(Stored records)

================================

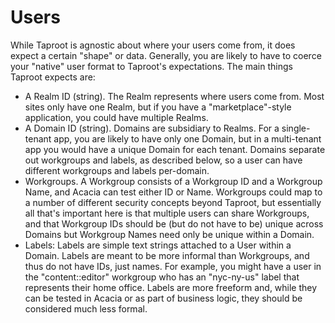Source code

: # Users

While Taproot is agnostic about where your users come from, it does expect a certain "shape" or data. Generally, you
are likely to have to coerce your "native" user format to Taproot's expectations. The main things Taproot expects are:

- A Realm ID (string). The Realm represents where users come from. Most sites only have one Realm, but if you have a "marketplace"-style
application, you could have multiple Realms.
- A Domain ID (string). Domains are subsidiary to Realms. For a single-tenant app, you are likely to have only one Domain, 
but in a multi-tenant app you would have a unique Domain for each tenant. Domains separate out workgroups and labels, as 
described below, so a user can have different workgroups and labels per-domain.
- Workgroups. A Workgroup consists of a Workgroup ID and a Workgroup Name, and Acacia can test either ID or Name. Workgroups
could map to a number of different security concepts beyond Taproot, but essentially all that's important here is that multiple 
users can share Workgroups, and that Workgroup IDs should be (but do not have to be) unique across Domains but Workgroup Names 
need only be unique within a Domain.
- Labels: Labels are simple text strings attached to a User within a Domain. Labels are meant to be more informal than Workgroups, 
and thus do not have IDs, just names. For example, you might have a user in the "content::editor" workgroup who has an 
"nyc-ny-us" label that represents their home office. Labels are more freeform and, while they can be tested in Acacia or
as part of business logic, they should be considered much less formal.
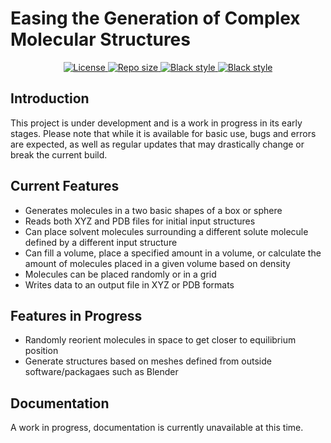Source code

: # Easing the Generation of Complex Molecular Structures

<p align="center">
    <a href="https://github.com/Dfilono/Molecule-Builder/blob/main/LICENSE" target="_blank">
        <img src="https://img.shields.io/github/license/Dfilono/Molecule-Builder" alt="License">
    </a>
    <a href="https://github.com/Dfilono/Molecule-Builder" target="_blank">
        <img src="https://img.shields.io/github/repo-size/Dfilono/Molecule-Builder" alt="Repo size">
    </a>
    <a href="https://github.com/psf/black" target="_blank">
        <img src="https://img.shields.io/badge/code%20style-black-000000.svg" alt="Black style">
    </a>
    <a href="https://github.com/PyCQA/pylint" target="_blank">
        <img src="https://img.shields.io/badge/linting-pylint-yellowgreen" alt="Black style">
    </a>
</p>

## Introduction

This project is under development and is a work in progress in its early stages. Please note that while it is available for basic use, bugs and errors are expected, as well as regular updates that may drastically change or break the current build.

## Current Features

- Generates molecules in a two basic shapes of a box or sphere
- Reads both XYZ and PDB files for initial input structures
- Can place solvent molecules surrounding a different solute molecule defined by a different input structure
- Can fill a volume, place a specified amount in a volume, or calculate the amount of molecules placed in a given volume based on density
- Molecules can be placed randomly or in a grid
- Writes data to an output file in XYZ or PDB formats

## Features in Progress

- Randomly reorient molecules in space to get closer to equilibrium position
- Generate structures based on meshes defined from outside software/packagaes such as Blender

## Documentation

A work in progress, documentation is currently unavailable at this time.

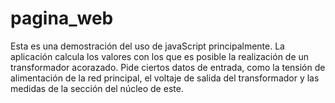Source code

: # pagina_web
  Esta es una demostración del uso de javaScript principalmente.
  La aplicación calcula los valores con los que es posible la realización de
  un transformador acorazado.
  Pide ciertos datos de entrada, como la tensión de alimentación de la red
  principal, el voltaje de salida del transformador y las medidas de la
  sección del núcleo de este.
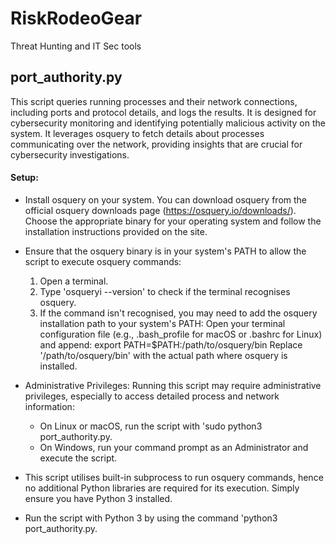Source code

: # RiskRodeoGear
Threat Hunting and IT Sec tools

## port_authority.py
This script queries running processes and their network connections, including ports and protocol details, and logs the results. It is designed for cybersecurity monitoring and identifying potentially malicious activity on the system. It leverages osquery to fetch details about processes communicating over the network,
providing insights that are crucial for cybersecurity investigations.

#### Setup:
- Install osquery on your system. You can download osquery from the official osquery downloads page 
  (https://osquery.io/downloads/). Choose the appropriate binary for your operating system and follow 
  the installation instructions provided on the site.

- Ensure that the osquery binary is in your system's PATH to allow the script to execute osquery commands:
  1. Open a terminal.
  2. Type 'osqueryi --version' to check if the terminal recognises osquery.
  3. If the command isn't recognised, you may need to add the osquery installation path to your system's PATH:
     Open your terminal configuration file (e.g., .bash_profile for macOS or .bashrc for Linux) and append:
     export PATH=$PATH:/path/to/osquery/bin
     Replace '/path/to/osquery/bin' with the actual path where osquery is installed.
     
- Administrative Privileges: Running this script may require administrative privileges, especially to access
  detailed process and network information:
  * On Linux or macOS, run the script with 'sudo python3 port_authority.py.
  * On Windows, run your command prompt as an Administrator and execute the script.

- This script utilises built-in subprocess to run osquery commands, hence no additional Python libraries are required for its execution. 
  Simply ensure you have Python 3 installed.

- Run the script with Python 3 by using the command 'python3 port_authority.py.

================================

*The task:* Your reply should consist of one number: how many lines above contain the word "Realms".

*Result of the task:* 2